1) Consider a very knowledgeable individual with a poor credit history. When academic and policy makers think about credit quality, we often assume (incorrectly) that an individual with a high credit score is necessarily one who understands the system and one with a low score is someone who doesn’t understand. To see that this is false, one needs only to look at the literature on causes of bankruptcy. If bankruptcy is even partially due to negative personal events such as divorce, bad health, or unemployment, there must be some low score individuals who previously understood the system and had high scores. This soon-to-unlucky person, is offered a loan that he can afford if he keeps his job and can’t afford if he loses it. If he fails to pay, he loses his house and suffers a cost to his credit score, but gains free rent for the period of time it takes to foreclosure. For example, it take a couple years in Florida to foreclosure on a house (Nice NYT graphic). This creates the very real situation in which individuals have a large private gain to taking a risky product and a large public loss if many do the same. Similarly the bank generally has an incentive to issue the loan, even if it knows some borrowers with default.

Unfortunately, complete information, perfect financial understanding and standardized products do not prevent this from occurring. Economists refer to this as an ‘externality.’ The deal works for the borrower and the bank, but at some cost to everyone else.
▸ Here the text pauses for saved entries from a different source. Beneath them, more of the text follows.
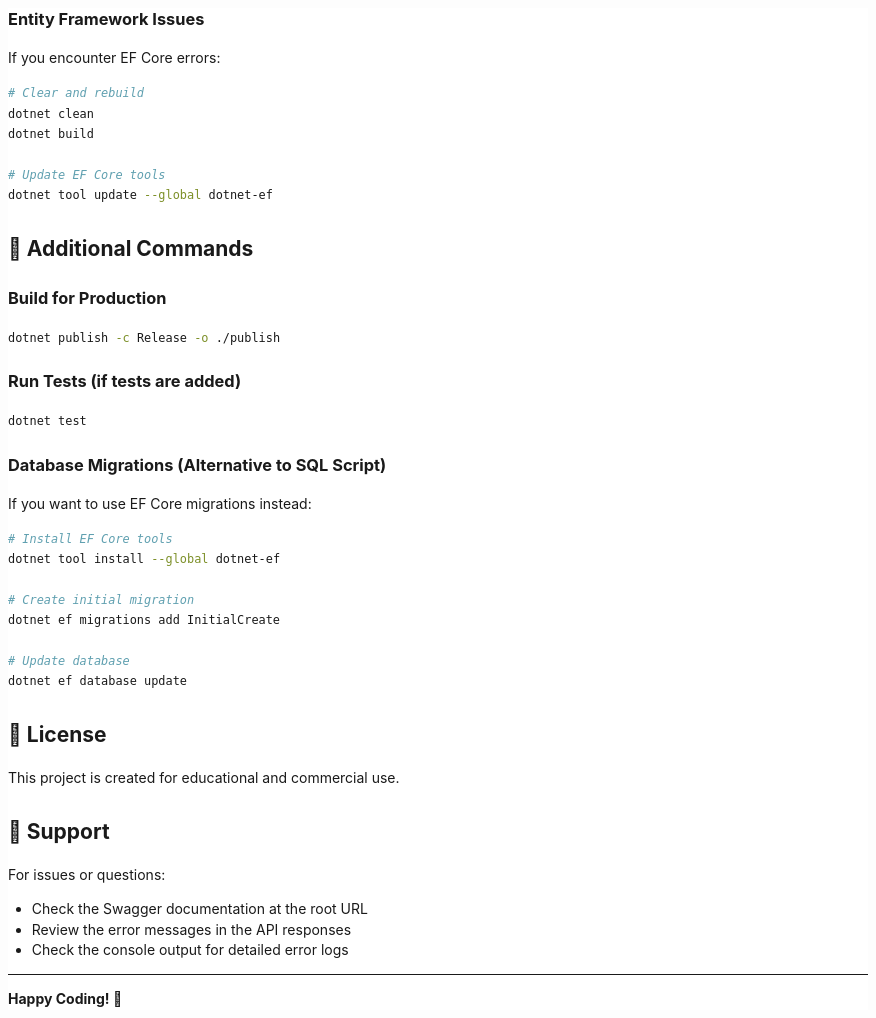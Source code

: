 ### Entity Framework Issues

If you encounter EF Core errors:

```bash
# Clear and rebuild
dotnet clean
dotnet build

# Update EF Core tools
dotnet tool update --global dotnet-ef
```

## 📝 Additional Commands

### Build for Production

```bash
dotnet publish -c Release -o ./publish
```

### Run Tests (if tests are added)

```bash
dotnet test
```

### Database Migrations (Alternative to SQL Script)

If you want to use EF Core migrations instead:

```bash
# Install EF Core tools
dotnet tool install --global dotnet-ef

# Create initial migration
dotnet ef migrations add InitialCreate

# Update database
dotnet ef database update
```

## 📄 License

This project is created for educational and commercial use.

## 👥 Support

For issues or questions:
- Check the Swagger documentation at the root URL
- Review the error messages in the API responses
- Check the console output for detailed error logs

---

**Happy Coding! 🚀**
The trick is finding a way to ensure that too many risky loans are not made.

2) The above example is a wildly optimistic one based on the assumption that consumers can correctly calculate the probabilities both that they can repay and the value of the loan (and thus whether they WANT to repay) See, for example. Understanding this, even for the most knowledgeable individuals is not simple. In addition to understanding the product itself, she needs to understand, at the time of the loan, the expected path of interest rates, the distribution of this path, the conditional probabilities of economic outcomes based on these interest rates, their own future job outcomes, etc. As well, the individual needs to understand that the loan will likely be packaged and sold and that the final buyer may have different incentives and policies to pursue foreclosure (see current foreclosure crisis).

Perhaps this is too much information to expect a consumer to know? I can buy a toaster without worrying about the electrical standards that govern its use; I simply trust that I can use it repeatedly without fear of its catching on fire.

If one stays with disclosure and education alone, we run the risk on going down a path in which consumers must digest complex information about increasingly complex products. As a system, we leave to chance that there are counterbalancing forces that prevent many consumers and banks from entering into mutually-beneficial arrangements that are costly to the economy as a whole.

I personally think that the solution lies is the explicit regulation of products that can be demonstrated to be safe for the individual, the bank, and the system.